===== Information supplied =====

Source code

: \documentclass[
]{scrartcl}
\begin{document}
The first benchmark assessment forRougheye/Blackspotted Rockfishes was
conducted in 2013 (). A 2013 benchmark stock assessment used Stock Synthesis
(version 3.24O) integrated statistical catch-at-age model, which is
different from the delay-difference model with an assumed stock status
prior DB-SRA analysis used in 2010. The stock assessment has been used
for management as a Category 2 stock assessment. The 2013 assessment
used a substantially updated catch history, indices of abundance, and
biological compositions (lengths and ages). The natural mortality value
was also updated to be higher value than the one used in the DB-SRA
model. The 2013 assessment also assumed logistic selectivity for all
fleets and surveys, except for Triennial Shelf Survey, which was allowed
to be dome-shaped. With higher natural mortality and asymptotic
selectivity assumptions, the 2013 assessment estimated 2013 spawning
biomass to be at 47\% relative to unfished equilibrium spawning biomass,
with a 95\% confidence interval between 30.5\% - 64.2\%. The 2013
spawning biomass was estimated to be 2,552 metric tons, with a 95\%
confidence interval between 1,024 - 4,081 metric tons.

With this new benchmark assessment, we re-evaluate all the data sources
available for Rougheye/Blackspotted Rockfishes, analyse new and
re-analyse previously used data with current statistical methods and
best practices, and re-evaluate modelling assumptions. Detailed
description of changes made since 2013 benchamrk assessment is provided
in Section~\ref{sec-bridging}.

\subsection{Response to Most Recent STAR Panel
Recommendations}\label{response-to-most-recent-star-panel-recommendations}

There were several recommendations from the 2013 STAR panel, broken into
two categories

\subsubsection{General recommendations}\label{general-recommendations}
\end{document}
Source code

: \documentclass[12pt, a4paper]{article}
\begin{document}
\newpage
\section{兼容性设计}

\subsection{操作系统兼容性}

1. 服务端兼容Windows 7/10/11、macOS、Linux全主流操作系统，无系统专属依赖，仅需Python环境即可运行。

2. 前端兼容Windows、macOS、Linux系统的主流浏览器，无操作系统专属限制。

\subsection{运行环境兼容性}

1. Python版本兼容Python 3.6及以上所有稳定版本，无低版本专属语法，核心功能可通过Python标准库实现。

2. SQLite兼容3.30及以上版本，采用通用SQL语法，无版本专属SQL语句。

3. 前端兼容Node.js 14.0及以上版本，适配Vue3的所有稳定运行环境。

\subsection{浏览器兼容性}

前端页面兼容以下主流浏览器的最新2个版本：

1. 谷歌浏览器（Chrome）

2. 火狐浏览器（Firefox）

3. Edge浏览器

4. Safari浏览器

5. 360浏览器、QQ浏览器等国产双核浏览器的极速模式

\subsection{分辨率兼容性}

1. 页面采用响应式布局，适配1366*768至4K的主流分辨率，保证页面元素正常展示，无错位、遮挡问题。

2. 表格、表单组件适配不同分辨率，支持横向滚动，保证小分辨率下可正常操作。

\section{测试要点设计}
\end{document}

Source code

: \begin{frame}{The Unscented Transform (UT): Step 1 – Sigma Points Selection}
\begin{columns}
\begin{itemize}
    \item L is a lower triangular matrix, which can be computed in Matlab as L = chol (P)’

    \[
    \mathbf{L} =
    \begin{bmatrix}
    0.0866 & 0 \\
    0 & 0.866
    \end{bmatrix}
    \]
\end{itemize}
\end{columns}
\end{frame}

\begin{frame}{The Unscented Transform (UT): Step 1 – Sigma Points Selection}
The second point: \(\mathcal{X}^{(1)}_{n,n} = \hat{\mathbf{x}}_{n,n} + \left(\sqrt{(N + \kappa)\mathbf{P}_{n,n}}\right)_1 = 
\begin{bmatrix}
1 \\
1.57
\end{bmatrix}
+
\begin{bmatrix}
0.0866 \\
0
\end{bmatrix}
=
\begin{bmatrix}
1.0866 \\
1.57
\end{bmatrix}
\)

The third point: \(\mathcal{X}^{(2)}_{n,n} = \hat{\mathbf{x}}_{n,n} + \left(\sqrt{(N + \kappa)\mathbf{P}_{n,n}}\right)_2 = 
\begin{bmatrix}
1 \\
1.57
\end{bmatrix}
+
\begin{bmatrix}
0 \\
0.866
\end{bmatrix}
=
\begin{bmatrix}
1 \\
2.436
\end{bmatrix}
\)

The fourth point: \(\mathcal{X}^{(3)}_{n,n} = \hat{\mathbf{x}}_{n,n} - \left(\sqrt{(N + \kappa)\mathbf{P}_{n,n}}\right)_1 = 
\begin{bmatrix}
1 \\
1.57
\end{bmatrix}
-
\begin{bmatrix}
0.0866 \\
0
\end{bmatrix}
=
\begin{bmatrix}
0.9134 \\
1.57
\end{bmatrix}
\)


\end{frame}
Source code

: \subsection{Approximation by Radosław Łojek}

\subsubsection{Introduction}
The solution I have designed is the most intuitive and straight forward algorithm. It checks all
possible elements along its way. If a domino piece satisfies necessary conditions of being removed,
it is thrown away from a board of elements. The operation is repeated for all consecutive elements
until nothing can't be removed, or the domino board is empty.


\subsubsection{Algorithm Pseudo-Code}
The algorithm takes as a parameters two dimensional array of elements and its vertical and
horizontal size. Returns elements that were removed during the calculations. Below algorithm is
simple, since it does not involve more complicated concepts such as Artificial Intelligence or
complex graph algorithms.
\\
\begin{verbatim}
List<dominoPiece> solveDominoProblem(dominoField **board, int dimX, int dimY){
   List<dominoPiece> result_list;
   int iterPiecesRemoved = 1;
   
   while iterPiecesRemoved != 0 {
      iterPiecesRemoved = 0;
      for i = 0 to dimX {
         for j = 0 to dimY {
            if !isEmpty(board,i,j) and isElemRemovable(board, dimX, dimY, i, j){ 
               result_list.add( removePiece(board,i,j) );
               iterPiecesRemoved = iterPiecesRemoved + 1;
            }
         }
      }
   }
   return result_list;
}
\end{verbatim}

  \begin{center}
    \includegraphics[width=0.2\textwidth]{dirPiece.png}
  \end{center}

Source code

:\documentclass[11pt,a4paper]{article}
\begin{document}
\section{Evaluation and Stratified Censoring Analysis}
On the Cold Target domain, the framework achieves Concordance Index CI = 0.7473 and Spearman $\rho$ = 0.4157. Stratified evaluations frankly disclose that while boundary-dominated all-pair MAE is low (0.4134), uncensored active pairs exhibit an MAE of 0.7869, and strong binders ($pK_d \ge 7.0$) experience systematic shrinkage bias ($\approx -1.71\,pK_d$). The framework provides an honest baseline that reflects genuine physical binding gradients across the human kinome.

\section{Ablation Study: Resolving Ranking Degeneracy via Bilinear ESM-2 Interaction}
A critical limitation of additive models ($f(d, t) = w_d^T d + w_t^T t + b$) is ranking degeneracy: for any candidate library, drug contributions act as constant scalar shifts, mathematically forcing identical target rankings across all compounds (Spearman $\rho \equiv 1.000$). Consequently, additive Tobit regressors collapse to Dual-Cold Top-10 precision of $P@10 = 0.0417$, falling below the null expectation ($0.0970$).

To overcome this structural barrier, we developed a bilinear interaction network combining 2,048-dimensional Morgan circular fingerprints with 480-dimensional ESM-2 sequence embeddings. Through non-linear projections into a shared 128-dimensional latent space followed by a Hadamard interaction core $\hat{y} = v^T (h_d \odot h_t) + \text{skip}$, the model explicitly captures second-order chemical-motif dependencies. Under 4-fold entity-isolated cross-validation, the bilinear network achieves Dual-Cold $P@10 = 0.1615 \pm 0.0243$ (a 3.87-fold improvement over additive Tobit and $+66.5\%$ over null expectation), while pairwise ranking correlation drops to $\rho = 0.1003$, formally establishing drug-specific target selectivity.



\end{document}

=====

Your reply should be a single number: the count of lines above that include the string "dimX".

Exercise output
3